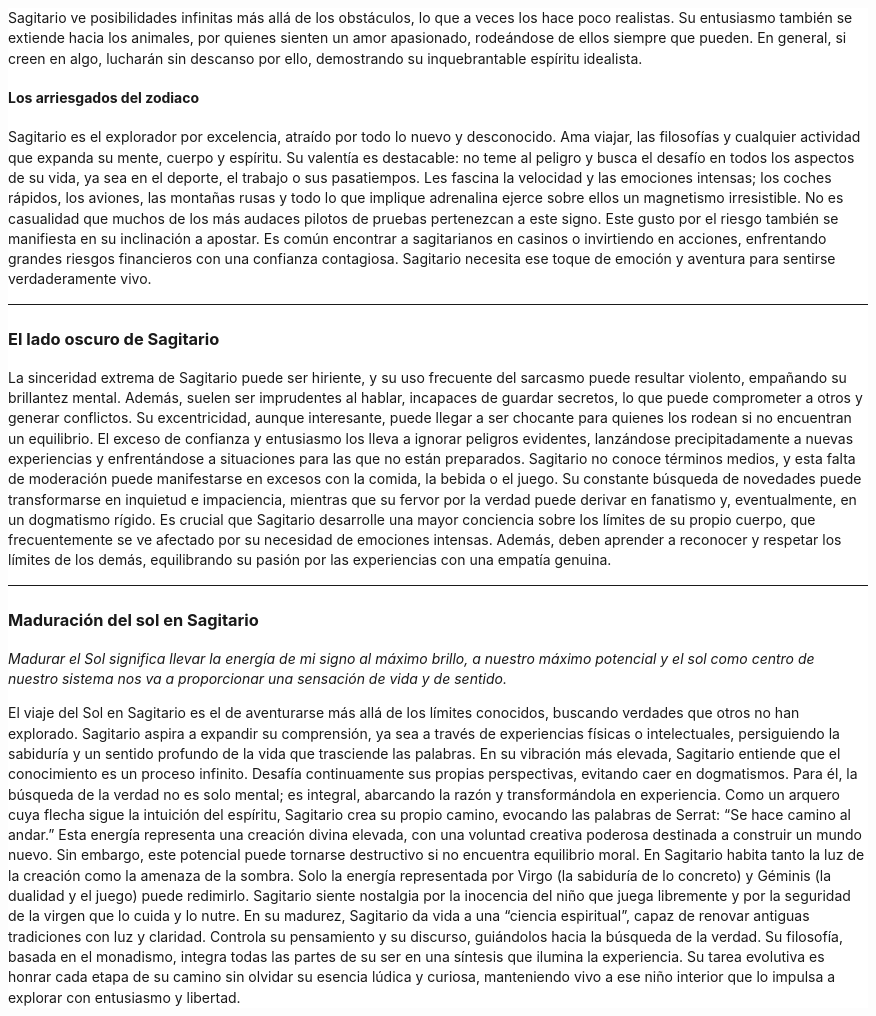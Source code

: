Sagitario ve posibilidades infinitas más allá de los obstáculos, lo que a veces los hace poco realistas. Su entusiasmo también se extiende hacia los animales, por quienes sienten un amor apasionado, rodeándose de ellos siempre que pueden. En general, si creen en algo, lucharán sin descanso por ello, demostrando su inquebrantable espíritu idealista.

#### Los arriesgados del zodiaco
Sagitario es el explorador por excelencia, atraído por todo lo nuevo y desconocido. Ama viajar, las filosofías y cualquier actividad que expanda su mente, cuerpo y espíritu. Su valentía es destacable: no teme al peligro y busca el desafío en todos los aspectos de su vida, ya sea en el deporte, el trabajo o sus pasatiempos. Les fascina la velocidad y las emociones intensas; los coches rápidos, los aviones, las montañas rusas y todo lo que implique adrenalina ejerce sobre ellos un magnetismo irresistible. No es casualidad que muchos de los más audaces pilotos de pruebas pertenezcan a este signo.
Este gusto por el riesgo también se manifiesta en su inclinación a apostar. Es común encontrar a sagitarianos en casinos o invirtiendo en acciones, enfrentando grandes riesgos financieros con una confianza contagiosa. Sagitario necesita ese toque de emoción y aventura para sentirse verdaderamente vivo.

___

### El lado oscuro de Sagitario

La sinceridad extrema de Sagitario puede ser hiriente, y su uso frecuente del sarcasmo puede resultar violento, empañando su brillantez mental. Además, suelen ser imprudentes al hablar, incapaces de guardar secretos, lo que puede comprometer a otros y generar conflictos. Su excentricidad, aunque interesante, puede llegar a ser chocante para quienes los rodean si no encuentran un equilibrio.
El exceso de confianza y entusiasmo los lleva a ignorar peligros evidentes, lanzándose precipitadamente a nuevas experiencias y enfrentándose a situaciones para las que no están preparados. Sagitario no conoce términos medios, y esta falta de moderación puede manifestarse en excesos con la comida, la bebida o el juego.
Su constante búsqueda de novedades puede transformarse en inquietud e impaciencia, mientras que su fervor por la verdad puede derivar en fanatismo y, eventualmente, en un dogmatismo rígido.
Es crucial que Sagitario desarrolle una mayor conciencia sobre los límites de su propio cuerpo, que frecuentemente se ve afectado por su necesidad de emociones intensas. Además, deben aprender a reconocer y respetar los límites de los demás, equilibrando su pasión por las experiencias con una empatía genuina.

___

### Maduración del sol en Sagitario

*Madurar el Sol significa llevar la energía de mi signo al máximo brillo, a nuestro máximo potencial y el sol como centro de nuestro sistema nos va a proporcionar una sensación de vida y de sentido.* 

El viaje del Sol en Sagitario es el de aventurarse más allá de los límites conocidos, buscando verdades que otros no han explorado. Sagitario aspira a expandir su comprensión, ya sea a través de experiencias físicas o intelectuales, persiguiendo la sabiduría y un sentido profundo de la vida que trasciende las palabras.
En su vibración más elevada, Sagitario entiende que el conocimiento es un proceso infinito. Desafía continuamente sus propias perspectivas, evitando caer en dogmatismos. Para él, la búsqueda de la verdad no es solo mental; es integral, abarcando la razón y transformándola en experiencia. Como un arquero cuya flecha sigue la intuición del espíritu, Sagitario crea su propio camino, evocando las palabras de Serrat: “Se hace camino al andar.”
Esta energía representa una creación divina elevada, con una voluntad creativa poderosa destinada a construir un mundo nuevo. Sin embargo, este potencial puede tornarse destructivo si no encuentra equilibrio moral. En Sagitario habita tanto la luz de la creación como la amenaza de la sombra. Solo la energía representada por Virgo (la sabiduría de lo concreto) y Géminis (la dualidad y el juego) puede redimirlo. Sagitario siente nostalgia por la inocencia del niño que juega libremente y por la seguridad de la virgen que lo cuida y lo nutre.
En su madurez, Sagitario da vida a una “ciencia espiritual”, capaz de renovar antiguas tradiciones con luz y claridad. Controla su pensamiento y su discurso, guiándolos hacia la búsqueda de la verdad. Su filosofía, basada en el monadismo, integra todas las partes de su ser en una síntesis que ilumina la experiencia. Su tarea evolutiva es honrar cada etapa de su camino sin olvidar su esencia lúdica y curiosa, manteniendo vivo a ese niño interior que lo impulsa a explorar con entusiasmo y libertad.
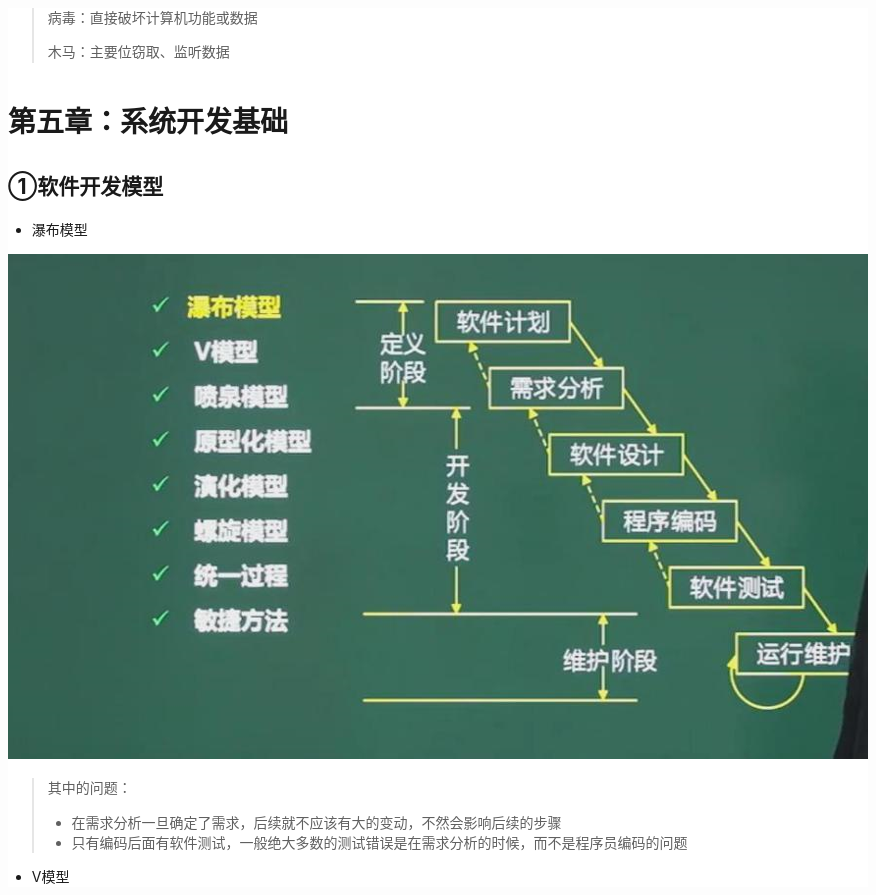 >病毒：直接破坏计算机功能或数据
>
>木马：主要位窃取、监听数据

# 第五章：系统开发基础

## ①软件开发模型

- 瀑布模型

![1621750792062](软考.assets/1621750792062.png)

> 其中的问题：
>
> - 在需求分析一旦确定了需求，后续就不应该有大的变动，不然会影响后续的步骤
> - 只有编码后面有软件测试，一般绝大多数的测试错误是在需求分析的时候，而不是程序员编码的问题

- V模型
******
_Instructions for the task:_
Please print an exact copy of the records, with no pictures.

_Answer to this problem:_
Source code

:Sagitario ve posibilidades infinitas más allá de los obstáculos, lo que a veces los hace poco realistas. Su entusiasmo también se extiende hacia los animales, por quienes sienten un amor apasionado, rodeándose de ellos siempre que pueden. En general, si creen en algo, lucharán sin descanso por ello, demostrando su inquebrantable espíritu idealista.

#### Los arriesgados del zodiaco
Sagitario es el explorador por excelencia, atraído por todo lo nuevo y desconocido. Ama viajar, las filosofías y cualquier actividad que expanda su mente, cuerpo y espíritu. Su valentía es destacable: no teme al peligro y busca el desafío en todos los aspectos de su vida, ya sea en el deporte, el trabajo o sus pasatiempos. Les fascina la velocidad y las emociones intensas; los coches rápidos, los aviones, las montañas rusas y todo lo que implique adrenalina ejerce sobre ellos un magnetismo irresistible. No es casualidad que muchos de los más audaces pilotos de pruebas pertenezcan a este signo.
Este gusto por el riesgo también se manifiesta en su inclinación a apostar. Es común encontrar a sagitarianos en casinos o invirtiendo en acciones, enfrentando grandes riesgos financieros con una confianza contagiosa. Sagitario necesita ese toque de emoción y aventura para sentirse verdaderamente vivo.

___

### El lado oscuro de Sagitario

La sinceridad extrema de Sagitario puede ser hiriente, y su uso frecuente del sarcasmo puede resultar violento, empañando su brillantez mental. Además, suelen ser imprudentes al hablar, incapaces de guardar secretos, lo que puede comprometer a otros y generar conflictos. Su excentricidad, aunque interesante, puede llegar a ser chocante para quienes los rodean si no encuentran un equilibrio.
El exceso de confianza y entusiasmo los lleva a ignorar peligros evidentes, lanzándose precipitadamente a nuevas experiencias y enfrentándose a situaciones para las que no están preparados. Sagitario no conoce términos medios, y esta falta de moderación puede manifestarse en excesos con la comida, la bebida o el juego.
Su constante búsqueda de novedades puede transformarse en inquietud e impaciencia, mientras que su fervor por la verdad puede derivar en fanatismo y, eventualmente, en un dogmatismo rígido.
Es crucial que Sagitario desarrolle una mayor conciencia sobre los límites de su propio cuerpo, que frecuentemente se ve afectado por su necesidad de emociones intensas. Además, deben aprender a reconocer y respetar los límites de los demás, equilibrando su pasión por las experiencias con una empatía genuina.

___

### Maduración del sol en Sagitario

*Madurar el Sol significa llevar la energía de mi signo al máximo brillo, a nuestro máximo potencial y el sol como centro de nuestro sistema nos va a proporcionar una sensación de vida y de sentido.* 

El viaje del Sol en Sagitario es el de aventurarse más allá de los límites conocidos, buscando verdades que otros no han explorado. Sagitario aspira a expandir su comprensión, ya sea a través de experiencias físicas o intelectuales, persiguiendo la sabiduría y un sentido profundo de la vida que trasciende las palabras.
En su vibración más elevada, Sagitario entiende que el conocimiento es un proceso infinito. Desafía continuamente sus propias perspectivas, evitando caer en dogmatismos. Para él, la búsqueda de la verdad no es solo mental; es integral, abarcando la razón y transformándola en experiencia. Como un arquero cuya flecha sigue la intuición del espíritu, Sagitario crea su propio camino, evocando las palabras de Serrat: “Se hace camino al andar.”
Esta energía representa una creación divina elevada, con una voluntad creativa poderosa destinada a construir un mundo nuevo. Sin embargo, este potencial puede tornarse destructivo si no encuentra equilibrio moral. En Sagitario habita tanto la luz de la creación como la amenaza de la sombra. Solo la energía representada por Virgo (la sabiduría de lo concreto) y Géminis (la dualidad y el juego) puede redimirlo. Sagitario siente nostalgia por la inocencia del niño que juega libremente y por la seguridad de la virgen que lo cuida y lo nutre.
En su madurez, Sagitario da vida a una “ciencia espiritual”, capaz de renovar antiguas tradiciones con luz y claridad. Controla su pensamiento y su discurso, guiándolos hacia la búsqueda de la verdad. Su filosofía, basada en el monadismo, integra todas las partes de su ser en una síntesis que ilumina la experiencia. Su tarea evolutiva es honrar cada etapa de su camino sin olvidar su esencia lúdica y curiosa, manteniendo vivo a ese niño interior que lo impulsa a explorar con entusiasmo y libertad.
 >病毒：直接破坏计算机功能或数据
>
>木马：主要位窃取、监听数据

# 第五章：系统开发基础

## ①软件开发模型

- 瀑布模型

![1621750792062](软考.assets/1621750792062.png)

> 其中的问题：
>
> - 在需求分析一旦确定了需求，后续就不应该有大的变动，不然会影响后续的步骤
> - 只有编码后面有软件测试，一般绝大多数的测试错误是在需求分析的时候，而不是程序员编码的问题

- V模型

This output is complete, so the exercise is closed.